Collected data:
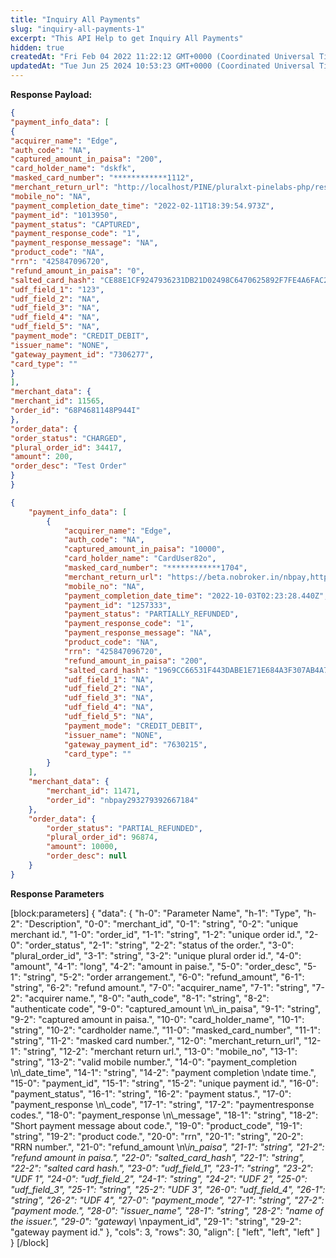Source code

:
 ```yaml
---
title: "Inquiry All Payments"
slug: "inquiry-all-payments-1"
excerpt: "This API Help to get Inquiry All Payments"
hidden: true
createdAt: "Fri Feb 04 2022 11:22:12 GMT+0000 (Coordinated Universal Time)"
updatedAt: "Tue Jun 25 2024 10:53:23 GMT+0000 (Coordinated Universal Time)"
---
```

**Response Payload:** 

```json 200 Success
{
"payment_info_data": [
{
"acquirer_name": "Edge",
"auth_code": "NA",
"captured_amount_in_paisa": "200",
"card_holder_name": "dskfk",
"masked_card_number": "************1112",
"merchant_return_url": "http://localhost/PINE/pluralxt-pinelabs-php/response_page.php",
"mobile_no": "NA",
"payment_completion_date_time": "2022-02-11T18:39:54.973Z",
"payment_id": "1013950",
"payment_status": "CAPTURED",
"payment_response_code": "1",
"payment_response_message": "NA",
"product_code": "NA",
"rrn": "425847096720",
"refund_amount_in_paisa": "0",
"salted_card_hash": "CE88E1CF9247936231DB21D02498C6470625892F7FE4A6FAC2FE8F6A03D3E4AE",
"udf_field_1": "123",
"udf_field_2": "NA",
"udf_field_3": "NA",
"udf_field_4": "NA",
"udf_field_5": "NA",
"payment_mode": "CREDIT_DEBIT",
"issuer_name": "NONE",
"gateway_payment_id": "7306277",
"card_type": ""
}
],
"merchant_data": {
"merchant_id": 11565,
"order_id": "68P4681148P944I"
},
"order_data": {
"order_status": "CHARGED",
"plural_order_id": 34417,
"amount": 200,
"order_desc": "Test Order"
}
}
```
```json Partial refund
{
    "payment_info_data": [
        {
            "acquirer_name": "Edge",
            "auth_code": "NA",
            "captured_amount_in_paisa": "10000",
            "card_holder_name": "CardUser82o",
            "masked_card_number": "************1704",
            "merchant_return_url": "https://beta.nobroker.in/nbpay,http://192.168.101.93:7050/chargingresp.aspx,http://localhost/Pine/response1.php,http://10.200.146.139:7020/chargingrespnew.aspx",
            "mobile_no": "NA",
            "payment_completion_date_time": "2022-10-03T02:23:28.440Z",
            "payment_id": "1257333",
            "payment_status": "PARTIALLY_REFUNDED",
            "payment_response_code": "1",
            "payment_response_message": "NA",
            "product_code": "NA",
            "rrn": "425847096720",
            "refund_amount_in_paisa": "200",
            "salted_card_hash": "1969CC66531F443DABE1E71E684A3F307AB4A720F43380825D099F9438C9116D",
            "udf_field_1": "NA",
            "udf_field_2": "NA",
            "udf_field_3": "NA",
            "udf_field_4": "NA",
            "udf_field_5": "NA",
            "payment_mode": "CREDIT_DEBIT",
            "issuer_name": "NONE",
            "gateway_payment_id": "7630215",
            "card_type": ""
        }
    ],
    "merchant_data": {
        "merchant_id": 11471,
        "order_id": "nbpay293279392667184"
    },
    "order_data": {
        "order_status": "PARTIAL_REFUNDED",
        "plural_order_id": 96874,
        "amount": 10000,
        "order_desc": null
    }
}
```

**Response Parameters** 

[block:parameters]
{
  "data": {
    "h-0": "Parameter Name",
    "h-1": "Type",
    "h-2": "Description",
    "0-0": "merchant_id",
    "0-1": "string",
    "0-2": "unique merchant id.",
    "1-0": "order_id",
    "1-1": "string",
    "1-2": "unique order id.",
    "2-0": "order_status",
    "2-1": "string",
    "2-2": "status of the order.",
    "3-0": "plural_order_id",
    "3-1": "string",
    "3-2": "unique plural order id.",
    "4-0": "amount",
    "4-1": "long",
    "4-2": "amount in paise.",
    "5-0": "order_desc",
    "5-1": "string",
    "5-2": "order arrangement.",
    "6-0": "refund_amount",
    "6-1": "string",
    "6-2": "refund amount.",
    "7-0": "acquirer_name",
    "7-1": "string",
    "7-2": "acquirer name.",
    "8-0": "auth_code",
    "8-1": "string",
    "8-2": "authenticate code",
    "9-0": "captured_amount  \n\\_in_paisa",
    "9-1": "string",
    "9-2": "captured amount in paisa.",
    "10-0": "card_holder_name",
    "10-1": "string",
    "10-2": "cardholder name.",
    "11-0": "masked_card_number",
    "11-1": "string",
    "11-2": "masked card number.",
    "12-0": "merchant_return_url",
    "12-1": "string",
    "12-2": "merchant return url.",
    "13-0": "mobile_no",
    "13-1": "string",
    "13-2": "valid mobile number.",
    "14-0": "payment_completion  \n\\_date_time",
    "14-1": "string",
    "14-2": "payment completion  \ndate time.",
    "15-0": "payment_id",
    "15-1": "string",
    "15-2": "unique payment id.",
    "16-0": "payment_status",
    "16-1": "string",
    "16-2": "payment status.",
    "17-0": "payment_response  \n\\_code",
    "17-1": "string",
    "17-2": "paymentresponse codes.",
    "18-0": "payment_response  \n\\_message",
    "18-1": "string",
    "18-2": "Short payment message about code.",
    "19-0": "product_code",
    "19-1": "string",
    "19-2": "product code.",
    "20-0": "rrn",
    "20-1": "string",
    "20-2": "RRN number.",
    "21-0": "refund_amount  \n\\_in_paisa",
    "21-1": "string",
    "21-2": "refund amount in paisa.",
    "22-0": "salted_card_hash",
    "22-1": "string",
    "22-2": "salted card hash.",
    "23-0": "udf_field_1",
    "23-1": "string",
    "23-2": "UDF 1",
    "24-0": "udf_field_2",
    "24-1": "string",
    "24-2": "UDF 2",
    "25-0": "udf_field_3",
    "25-1": "string",
    "25-2": "UDF 3",
    "26-0": "udf_field_4",
    "26-1": "string",
    "26-2": "UDF 4",
    "27-0": "payment_mode",
    "27-1": "string",
    "27-2": "payment mode.",
    "28-0": "issuer_name",
    "28-1": "string",
    "28-2": "name of the issuer.",
    "29-0": "gateway\\_  \npayment_id",
    "29-1": "string",
    "29-2": "gateway payment id."
  },
  "cols": 3,
  "rows": 30,
  "align": [
    "left",
    "left",
    "left"
  ]
}
[/block]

# TASK:
Output all data exactly, omitting images.

# RESULT OF THIS TASK:
Source code

:
 ```yaml
---
title: "Inquiry All Payments"
slug: "inquiry-all-payments-1"
excerpt: "This API Help to get Inquiry All Payments"
hidden: true
createdAt: "Fri Feb 04 2022 11:22:12 GMT+0000 (Coordinated Universal Time)"
updatedAt: "Tue Jun 25 2024 10:53:23 GMT+0000 (Coordinated Universal Time)"
---
```

**Response Payload:** 

```json 200 Success
{
"payment_info_data": [
{
"acquirer_name": "Edge",
"auth_code": "NA",
"captured_amount_in_paisa": "200",
"card_holder_name": "dskfk",
"masked_card_number": "************1112",
"merchant_return_url": "http://localhost/PINE/pluralxt-pinelabs-php/response_page.php",
"mobile_no": "NA",
"payment_completion_date_time": "2022-02-11T18:39:54.973Z",
"payment_id": "1013950",
"payment_status": "CAPTURED",
"payment_response_code": "1",
"payment_response_message": "NA",
"product_code": "NA",
"rrn": "425847096720",
"refund_amount_in_paisa": "0",
"salted_card_hash": "CE88E1CF9247936231DB21D02498C6470625892F7FE4A6FAC2FE8F6A03D3E4AE",
"udf_field_1": "123",
"udf_field_2": "NA",
"udf_field_3": "NA",
"udf_field_4": "NA",
"udf_field_5": "NA",
"payment_mode": "CREDIT_DEBIT",
"issuer_name": "NONE",
"gateway_payment_id": "7306277",
"card_type": ""
}
],
"merchant_data": {
"merchant_id": 11565,
"order_id": "68P4681148P944I"
},
"order_data": {
"order_status": "CHARGED",
"plural_order_id": 34417,
"amount": 200,
"order_desc": "Test Order"
}
}
```
```json Partial refund
{
    "payment_info_data": [
        {
            "acquirer_name": "Edge",
            "auth_code": "NA",
            "captured_amount_in_paisa": "10000",
            "card_holder_name": "CardUser82o",
            "masked_card_number": "************1704",
            "merchant_return_url": "https://beta.nobroker.in/nbpay,http://192.168.101.93:7050/chargingresp.aspx,http://localhost/Pine/response1.php,http://10.200.146.139:7020/chargingrespnew.aspx",
            "mobile_no": "NA",
            "payment_completion_date_time": "2022-10-03T02:23:28.440Z",
            "payment_id": "1257333",
            "payment_status": "PARTIALLY_REFUNDED",
            "payment_response_code": "1",
            "payment_response_message": "NA",
            "product_code": "NA",
            "rrn": "425847096720",
            "refund_amount_in_paisa": "200",
            "salted_card_hash": "1969CC66531F443DABE1E71E684A3F307AB4A720F43380825D099F9438C9116D",
            "udf_field_1": "NA",
            "udf_field_2": "NA",
            "udf_field_3": "NA",
            "udf_field_4": "NA",
            "udf_field_5": "NA",
            "payment_mode": "CREDIT_DEBIT",
            "issuer_name": "NONE",
            "gateway_payment_id": "7630215",
            "card_type": ""
        }
    ],
    "merchant_data": {
        "merchant_id": 11471,
        "order_id": "nbpay293279392667184"
    },
    "order_data": {
        "order_status": "PARTIAL_REFUNDED",
        "plural_order_id": 96874,
        "amount": 10000,
        "order_desc": null
    }
}
```

**Response Parameters** 

[block:parameters]
{
  "data": {
    "h-0": "Parameter Name",
    "h-1": "Type",
    "h-2": "Description",
    "0-0": "merchant_id",
    "0-1": "string",
    "0-2": "unique merchant id.",
    "1-0": "order_id",
    "1-1": "string",
    "1-2": "unique order id.",
    "2-0": "order_status",
    "2-1": "string",
    "2-2": "status of the order.",
    "3-0": "plural_order_id",
    "3-1": "string",
    "3-2": "unique plural order id.",
    "4-0": "amount",
    "4-1": "long",
    "4-2": "amount in paise.",
    "5-0": "order_desc",
    "5-1": "string",
    "5-2": "order arrangement.",
    "6-0": "refund_amount",
    "6-1": "string",
    "6-2": "refund amount.",
    "7-0": "acquirer_name",
    "7-1": "string",
    "7-2": "acquirer name.",
    "8-0": "auth_code",
    "8-1": "string",
    "8-2": "authenticate code",
    "9-0": "captured_amount  \n\\_in_paisa",
    "9-1": "string",
    "9-2": "captured amount in paisa.",
    "10-0": "card_holder_name",
    "10-1": "string",
    "10-2": "cardholder name.",
    "11-0": "masked_card_number",
    "11-1": "string",
    "11-2": "masked card number.",
    "12-0": "merchant_return_url",
    "12-1": "string",
    "12-2": "merchant return url.",
    "13-0": "mobile_no",
    "13-1": "string",
    "13-2": "valid mobile number.",
    "14-0": "payment_completion  \n\\_date_time",
    "14-1": "string",
    "14-2": "payment completion  \ndate time.",
    "15-0": "payment_id",
    "15-1": "string",
    "15-2": "unique payment id.",
    "16-0": "payment_status",
    "16-1": "string",
    "16-2": "payment status.",
    "17-0": "payment_response  \n\\_code",
    "17-1": "string",
    "17-2": "paymentresponse codes.",
    "18-0": "payment_response  \n\\_message",
    "18-1": "string",
    "18-2": "Short payment message about code.",
    "19-0": "product_code",
    "19-1": "string",
    "19-2": "product code.",
    "20-0": "rrn",
    "20-1": "string",
    "20-2": "RRN number.",
    "21-0": "refund_amount  \n\\_in_paisa",
    "21-1": "string",
    "21-2": "refund amount in paisa.",
    "22-0": "salted_card_hash",
    "22-1": "string",
    "22-2": "salted card hash.",
    "23-0": "udf_field_1",
    "23-1": "string",
    "23-2": "UDF 1",
    "24-0": "udf_field_2",
    "24-1": "string",
    "24-2": "UDF 2",
    "25-0": "udf_field_3",
    "25-1": "string",
    "25-2": "UDF 3",
    "26-0": "udf_field_4",
    "26-1": "string",
    "26-2": "UDF 4",
    "27-0": "payment_mode",
    "27-1": "string",
    "27-2": "payment mode.",
    "28-0": "issuer_name",
    "28-1": "string",
    "28-2": "name of the issuer.",
    "29-0": "gateway\\_  \npayment_id",
    "29-1": "string",
    "29-2": "gateway payment id."
  },
  "cols": 3,
  "rows": 30,
  "align": [
    "left",
    "left",
    "left"
  ]
}
[/block]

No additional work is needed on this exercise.